MMA fighters are all about shock and awe. They go in "BANG," determined to overwhelm their opponent, paralyze him with fear, overcome his will to fight before he even gets started.
A cowboy is all about understatement. The gun is there. You know it's there. You can see it. You mess with him, he'll kill you matter of fact, but he'd rather not have to do that. What makes him strong is merely that you know him, and that you know that he is there.
From 1965 to 1968, the US government conducted an aerial bombardment campaign called Operation Rolling Thunder, a steady, escalating campaign of assault against carefully selected North Vietnamese targets, intended to persuade North Vietnam to cease its support for the communist insurgency in South Vietnam, to destroy North Vietnam's transportation system, industrial base, and air defenses, and to stem the flow of men and material into South Vietnam.
It failed to win the war, but for many veterans, it was the war. It involved the largest use of American military resources and manpower until Iraq, and determined, in many ways, the placement and actions of ground troops as well.
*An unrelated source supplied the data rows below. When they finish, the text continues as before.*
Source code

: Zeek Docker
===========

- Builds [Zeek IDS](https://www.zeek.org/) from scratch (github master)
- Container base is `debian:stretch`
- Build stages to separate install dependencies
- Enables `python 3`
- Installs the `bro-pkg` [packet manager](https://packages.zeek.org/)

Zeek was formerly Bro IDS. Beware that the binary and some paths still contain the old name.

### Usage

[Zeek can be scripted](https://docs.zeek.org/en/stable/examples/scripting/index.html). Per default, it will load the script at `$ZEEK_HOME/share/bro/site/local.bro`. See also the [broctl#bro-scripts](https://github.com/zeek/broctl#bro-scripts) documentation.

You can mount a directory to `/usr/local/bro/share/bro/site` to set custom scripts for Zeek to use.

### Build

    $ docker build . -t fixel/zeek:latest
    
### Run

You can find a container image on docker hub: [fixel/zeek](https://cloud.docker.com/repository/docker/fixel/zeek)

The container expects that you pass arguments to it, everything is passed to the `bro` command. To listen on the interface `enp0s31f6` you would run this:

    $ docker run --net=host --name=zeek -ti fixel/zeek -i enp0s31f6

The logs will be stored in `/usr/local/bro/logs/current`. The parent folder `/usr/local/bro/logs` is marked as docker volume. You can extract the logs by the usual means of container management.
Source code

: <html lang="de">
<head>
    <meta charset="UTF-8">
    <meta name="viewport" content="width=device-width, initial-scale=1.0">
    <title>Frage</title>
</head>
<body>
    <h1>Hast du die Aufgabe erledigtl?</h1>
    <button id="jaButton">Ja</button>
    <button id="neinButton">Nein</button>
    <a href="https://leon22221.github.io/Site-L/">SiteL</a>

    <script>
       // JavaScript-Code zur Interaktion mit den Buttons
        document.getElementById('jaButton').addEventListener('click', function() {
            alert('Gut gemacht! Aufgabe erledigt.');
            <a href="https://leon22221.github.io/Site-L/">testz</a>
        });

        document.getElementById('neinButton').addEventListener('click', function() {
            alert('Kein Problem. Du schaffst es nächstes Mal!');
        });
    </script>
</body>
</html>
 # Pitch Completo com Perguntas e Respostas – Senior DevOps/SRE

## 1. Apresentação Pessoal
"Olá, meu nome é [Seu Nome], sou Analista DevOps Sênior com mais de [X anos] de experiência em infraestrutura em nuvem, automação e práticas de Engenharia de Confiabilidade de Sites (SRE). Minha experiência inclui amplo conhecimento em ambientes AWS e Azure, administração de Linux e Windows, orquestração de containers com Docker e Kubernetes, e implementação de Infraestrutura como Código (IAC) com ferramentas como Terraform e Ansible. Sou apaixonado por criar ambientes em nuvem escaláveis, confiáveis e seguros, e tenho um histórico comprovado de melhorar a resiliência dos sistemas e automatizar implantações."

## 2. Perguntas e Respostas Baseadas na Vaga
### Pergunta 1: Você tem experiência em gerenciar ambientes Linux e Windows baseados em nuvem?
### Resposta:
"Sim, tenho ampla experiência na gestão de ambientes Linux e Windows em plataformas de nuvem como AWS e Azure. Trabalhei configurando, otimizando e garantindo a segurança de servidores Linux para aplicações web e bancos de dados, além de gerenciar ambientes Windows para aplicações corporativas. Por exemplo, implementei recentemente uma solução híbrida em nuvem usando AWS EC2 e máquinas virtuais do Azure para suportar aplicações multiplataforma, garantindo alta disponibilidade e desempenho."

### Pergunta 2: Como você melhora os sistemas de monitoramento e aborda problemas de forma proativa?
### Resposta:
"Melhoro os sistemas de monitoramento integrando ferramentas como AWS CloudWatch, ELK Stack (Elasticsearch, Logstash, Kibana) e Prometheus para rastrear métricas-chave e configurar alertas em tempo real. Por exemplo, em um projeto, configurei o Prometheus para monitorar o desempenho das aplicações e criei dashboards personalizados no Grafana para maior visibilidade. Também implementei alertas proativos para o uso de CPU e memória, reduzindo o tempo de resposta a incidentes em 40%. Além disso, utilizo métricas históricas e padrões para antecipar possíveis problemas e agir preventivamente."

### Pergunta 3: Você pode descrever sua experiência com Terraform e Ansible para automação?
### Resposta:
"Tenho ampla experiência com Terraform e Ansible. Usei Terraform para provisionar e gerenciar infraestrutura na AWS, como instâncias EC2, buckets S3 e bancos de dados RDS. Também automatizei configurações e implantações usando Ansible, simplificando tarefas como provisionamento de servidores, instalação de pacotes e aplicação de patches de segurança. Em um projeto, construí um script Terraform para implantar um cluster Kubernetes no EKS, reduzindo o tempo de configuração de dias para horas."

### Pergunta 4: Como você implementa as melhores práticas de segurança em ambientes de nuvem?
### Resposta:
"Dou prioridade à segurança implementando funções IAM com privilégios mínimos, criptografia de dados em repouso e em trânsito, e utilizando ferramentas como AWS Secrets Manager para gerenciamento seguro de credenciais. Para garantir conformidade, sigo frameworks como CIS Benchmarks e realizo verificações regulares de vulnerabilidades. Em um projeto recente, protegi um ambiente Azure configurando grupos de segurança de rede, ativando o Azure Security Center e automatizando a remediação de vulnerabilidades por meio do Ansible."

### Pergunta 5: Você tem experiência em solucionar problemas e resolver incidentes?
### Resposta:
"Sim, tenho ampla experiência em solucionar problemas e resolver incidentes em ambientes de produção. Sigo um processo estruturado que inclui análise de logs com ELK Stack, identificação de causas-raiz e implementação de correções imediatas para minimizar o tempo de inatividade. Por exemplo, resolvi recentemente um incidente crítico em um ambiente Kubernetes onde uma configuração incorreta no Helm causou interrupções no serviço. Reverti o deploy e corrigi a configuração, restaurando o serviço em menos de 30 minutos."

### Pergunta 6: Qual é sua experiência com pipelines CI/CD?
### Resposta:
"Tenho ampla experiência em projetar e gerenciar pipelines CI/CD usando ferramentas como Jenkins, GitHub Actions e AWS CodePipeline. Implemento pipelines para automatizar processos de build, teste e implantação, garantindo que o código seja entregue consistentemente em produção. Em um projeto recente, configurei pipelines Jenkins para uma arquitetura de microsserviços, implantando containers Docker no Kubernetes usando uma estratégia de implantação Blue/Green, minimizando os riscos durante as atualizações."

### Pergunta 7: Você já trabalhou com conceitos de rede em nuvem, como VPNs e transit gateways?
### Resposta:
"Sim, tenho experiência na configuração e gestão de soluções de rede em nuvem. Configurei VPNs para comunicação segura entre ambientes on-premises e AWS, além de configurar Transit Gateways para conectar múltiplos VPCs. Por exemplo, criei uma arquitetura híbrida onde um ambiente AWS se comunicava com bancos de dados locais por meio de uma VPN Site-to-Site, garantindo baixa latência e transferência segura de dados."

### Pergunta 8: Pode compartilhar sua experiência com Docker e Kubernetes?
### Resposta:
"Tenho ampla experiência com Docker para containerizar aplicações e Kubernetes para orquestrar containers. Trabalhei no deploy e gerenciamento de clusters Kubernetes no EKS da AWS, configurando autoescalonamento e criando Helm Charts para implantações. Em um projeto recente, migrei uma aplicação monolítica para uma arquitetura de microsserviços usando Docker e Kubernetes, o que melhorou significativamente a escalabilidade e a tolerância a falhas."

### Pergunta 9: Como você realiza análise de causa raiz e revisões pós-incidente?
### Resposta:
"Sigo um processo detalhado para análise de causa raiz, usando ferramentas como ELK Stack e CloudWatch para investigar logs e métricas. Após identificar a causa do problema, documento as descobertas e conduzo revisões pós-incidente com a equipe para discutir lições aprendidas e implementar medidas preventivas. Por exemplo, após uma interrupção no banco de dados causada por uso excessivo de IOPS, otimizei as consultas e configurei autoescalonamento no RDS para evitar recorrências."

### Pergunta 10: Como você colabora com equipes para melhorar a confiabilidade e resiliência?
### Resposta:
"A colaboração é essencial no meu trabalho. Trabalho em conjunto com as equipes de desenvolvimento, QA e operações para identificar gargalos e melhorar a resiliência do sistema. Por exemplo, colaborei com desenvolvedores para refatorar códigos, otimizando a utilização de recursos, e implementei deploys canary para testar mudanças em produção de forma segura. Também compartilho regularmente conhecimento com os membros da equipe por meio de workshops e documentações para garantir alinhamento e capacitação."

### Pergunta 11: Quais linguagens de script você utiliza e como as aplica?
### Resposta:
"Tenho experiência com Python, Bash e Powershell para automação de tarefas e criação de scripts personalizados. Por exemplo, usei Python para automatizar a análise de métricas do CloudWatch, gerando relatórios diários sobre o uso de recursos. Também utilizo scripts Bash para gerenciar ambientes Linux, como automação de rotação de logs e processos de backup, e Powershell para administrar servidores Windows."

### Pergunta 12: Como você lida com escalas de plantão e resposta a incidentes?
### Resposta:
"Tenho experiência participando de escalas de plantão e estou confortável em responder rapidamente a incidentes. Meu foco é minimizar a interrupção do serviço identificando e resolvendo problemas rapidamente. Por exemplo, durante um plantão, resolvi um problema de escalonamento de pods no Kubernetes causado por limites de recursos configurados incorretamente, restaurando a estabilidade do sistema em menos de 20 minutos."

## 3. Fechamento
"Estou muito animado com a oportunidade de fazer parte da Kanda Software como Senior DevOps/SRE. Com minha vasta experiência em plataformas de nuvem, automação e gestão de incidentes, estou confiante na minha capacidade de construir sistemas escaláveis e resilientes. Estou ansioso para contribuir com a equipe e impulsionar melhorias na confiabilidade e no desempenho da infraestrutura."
The term resonated with Veterans better than any other. And the image, of a slowly growing noise you can't ignore, resonated too.
Men on motorcycles say: "we are here." And a few thousand men on motorcycles say that with a noise nobody can ignore. In 1988, there were 2500. In 2000, there were 250, 000. In 2008, half a million. And today, the number is closer to double that amount.
Their purpose, of course, is to call attention to the ones who aren't there. The colleagues missing in action, or still in North Vietnam. To say, with the noise of a million motors, "they exist."
They've been pretty good at doing that. Raising awareness. Sponsoring search and recovery trips. Lobbying for legislation to change the way Congress and the military deal with MIAs, and helping veterans of the current conflict deal with the issues surrounding their own return or injuries.
This Memorial Day, see them.
Better yet, write to your representative in Congress, and ask him or her to listen to them.